## Extracted records
+---+
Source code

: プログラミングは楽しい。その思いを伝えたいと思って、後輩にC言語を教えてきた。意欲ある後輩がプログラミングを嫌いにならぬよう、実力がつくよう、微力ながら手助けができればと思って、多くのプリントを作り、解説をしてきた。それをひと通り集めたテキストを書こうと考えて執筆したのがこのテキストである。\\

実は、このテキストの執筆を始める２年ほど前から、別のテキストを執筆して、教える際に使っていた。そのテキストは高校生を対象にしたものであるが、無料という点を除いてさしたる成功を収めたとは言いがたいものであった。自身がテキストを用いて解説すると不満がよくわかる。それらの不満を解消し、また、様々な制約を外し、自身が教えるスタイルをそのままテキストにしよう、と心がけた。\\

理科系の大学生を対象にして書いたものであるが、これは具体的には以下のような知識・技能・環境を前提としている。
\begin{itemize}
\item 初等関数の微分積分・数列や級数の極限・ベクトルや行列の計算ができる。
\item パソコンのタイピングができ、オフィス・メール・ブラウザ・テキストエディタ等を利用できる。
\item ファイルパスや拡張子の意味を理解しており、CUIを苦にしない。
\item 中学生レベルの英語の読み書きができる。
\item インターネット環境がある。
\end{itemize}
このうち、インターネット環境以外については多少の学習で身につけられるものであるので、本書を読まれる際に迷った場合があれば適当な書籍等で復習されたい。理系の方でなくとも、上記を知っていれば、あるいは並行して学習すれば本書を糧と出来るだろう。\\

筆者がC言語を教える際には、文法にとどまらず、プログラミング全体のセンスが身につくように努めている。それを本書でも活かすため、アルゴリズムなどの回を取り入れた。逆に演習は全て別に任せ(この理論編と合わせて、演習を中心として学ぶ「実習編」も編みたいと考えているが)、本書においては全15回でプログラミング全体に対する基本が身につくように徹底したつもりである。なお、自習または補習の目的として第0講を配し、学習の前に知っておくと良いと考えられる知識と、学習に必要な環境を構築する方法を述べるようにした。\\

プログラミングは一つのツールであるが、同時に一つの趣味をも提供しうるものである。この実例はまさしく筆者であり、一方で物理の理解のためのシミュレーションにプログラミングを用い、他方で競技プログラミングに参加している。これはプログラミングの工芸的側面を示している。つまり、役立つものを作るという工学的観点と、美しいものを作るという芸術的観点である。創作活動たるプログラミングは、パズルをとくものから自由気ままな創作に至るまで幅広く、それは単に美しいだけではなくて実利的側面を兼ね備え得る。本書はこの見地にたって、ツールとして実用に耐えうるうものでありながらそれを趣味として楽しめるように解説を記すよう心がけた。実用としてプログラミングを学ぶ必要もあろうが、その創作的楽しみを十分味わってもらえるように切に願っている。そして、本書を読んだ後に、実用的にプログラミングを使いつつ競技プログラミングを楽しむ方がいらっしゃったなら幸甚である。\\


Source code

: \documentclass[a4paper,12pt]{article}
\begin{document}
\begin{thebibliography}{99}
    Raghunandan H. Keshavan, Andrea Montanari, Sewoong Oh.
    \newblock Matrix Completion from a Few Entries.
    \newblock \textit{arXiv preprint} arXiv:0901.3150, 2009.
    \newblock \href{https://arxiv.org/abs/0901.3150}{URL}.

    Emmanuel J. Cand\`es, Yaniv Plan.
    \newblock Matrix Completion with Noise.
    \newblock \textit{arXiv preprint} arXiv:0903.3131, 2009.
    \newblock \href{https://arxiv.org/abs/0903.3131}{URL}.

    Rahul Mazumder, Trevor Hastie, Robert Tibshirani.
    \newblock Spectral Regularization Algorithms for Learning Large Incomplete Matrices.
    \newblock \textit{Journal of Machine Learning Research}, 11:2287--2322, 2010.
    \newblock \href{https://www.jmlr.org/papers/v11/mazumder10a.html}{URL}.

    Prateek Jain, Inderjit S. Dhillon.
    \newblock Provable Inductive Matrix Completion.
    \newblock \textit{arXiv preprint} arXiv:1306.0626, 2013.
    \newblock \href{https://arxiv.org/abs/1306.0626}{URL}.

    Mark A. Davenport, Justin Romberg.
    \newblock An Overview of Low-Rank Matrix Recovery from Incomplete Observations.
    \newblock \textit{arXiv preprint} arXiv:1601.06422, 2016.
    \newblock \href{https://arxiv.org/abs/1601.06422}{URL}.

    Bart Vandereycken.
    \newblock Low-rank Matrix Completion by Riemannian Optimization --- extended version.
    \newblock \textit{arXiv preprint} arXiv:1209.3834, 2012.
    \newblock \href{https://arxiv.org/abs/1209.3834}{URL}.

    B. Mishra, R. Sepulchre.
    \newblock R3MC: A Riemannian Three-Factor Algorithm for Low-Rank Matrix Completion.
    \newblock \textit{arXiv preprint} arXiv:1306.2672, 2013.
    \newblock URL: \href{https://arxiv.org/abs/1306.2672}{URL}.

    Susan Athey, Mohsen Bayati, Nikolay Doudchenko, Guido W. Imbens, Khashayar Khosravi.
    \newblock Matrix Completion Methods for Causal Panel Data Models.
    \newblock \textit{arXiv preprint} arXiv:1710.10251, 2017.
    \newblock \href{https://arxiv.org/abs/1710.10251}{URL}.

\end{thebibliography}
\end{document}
+---+
## Try it
When "href" shows up in a line of the material, report that line.

## Answer to this problem
    \newblock \href{https://arxiv.org/abs/0901.3150}{URL}.
    \newblock \href{https://arxiv.org/abs/0903.3131}{URL}.
    \newblock \href{https://www.jmlr.org/papers/v11/mazumder10a.html}{URL}.
    \newblock \href{https://arxiv.org/abs/1306.0626}{URL}.
    \newblock \href{https://arxiv.org/abs/1601.06422}{URL}.
    \newblock \href{https://arxiv.org/abs/1209.3834}{URL}.
    \newblock URL: \href{https://arxiv.org/abs/1306.2672}{URL}.
    \newblock \href{https://arxiv.org/abs/1710.10251}{URL}.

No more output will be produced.